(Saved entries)
────────────────────

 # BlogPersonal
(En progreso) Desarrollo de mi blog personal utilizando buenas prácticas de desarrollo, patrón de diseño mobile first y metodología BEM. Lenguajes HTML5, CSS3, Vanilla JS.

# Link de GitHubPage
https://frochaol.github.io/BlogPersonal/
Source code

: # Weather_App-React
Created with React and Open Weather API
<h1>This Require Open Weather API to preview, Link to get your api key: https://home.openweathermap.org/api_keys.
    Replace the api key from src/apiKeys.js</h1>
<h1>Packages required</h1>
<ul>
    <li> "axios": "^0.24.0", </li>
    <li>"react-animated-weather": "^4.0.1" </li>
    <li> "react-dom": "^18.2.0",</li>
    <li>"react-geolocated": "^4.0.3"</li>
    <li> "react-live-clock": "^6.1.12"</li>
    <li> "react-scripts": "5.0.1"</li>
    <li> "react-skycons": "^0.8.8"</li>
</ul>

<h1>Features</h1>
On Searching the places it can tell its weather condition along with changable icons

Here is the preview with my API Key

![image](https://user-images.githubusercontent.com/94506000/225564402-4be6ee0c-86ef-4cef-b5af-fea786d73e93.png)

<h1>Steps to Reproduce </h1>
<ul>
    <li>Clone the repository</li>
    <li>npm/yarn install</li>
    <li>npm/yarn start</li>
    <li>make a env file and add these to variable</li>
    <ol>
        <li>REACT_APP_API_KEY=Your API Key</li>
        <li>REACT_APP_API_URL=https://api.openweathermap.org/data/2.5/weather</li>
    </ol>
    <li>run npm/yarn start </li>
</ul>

────────────────────

■ **EXERCISE PROMPT**
Copy all the lines from the data above that hold the word "openweathermap".

■ **RESULT OF THIS EXERCISE**
<h1>This Require Open Weather API to preview, Link to get your api key: https://home.openweathermap.org/api_keys.
        <li>REACT_APP_API_URL=https://api.openweathermap.org/data/2.5/weather</li>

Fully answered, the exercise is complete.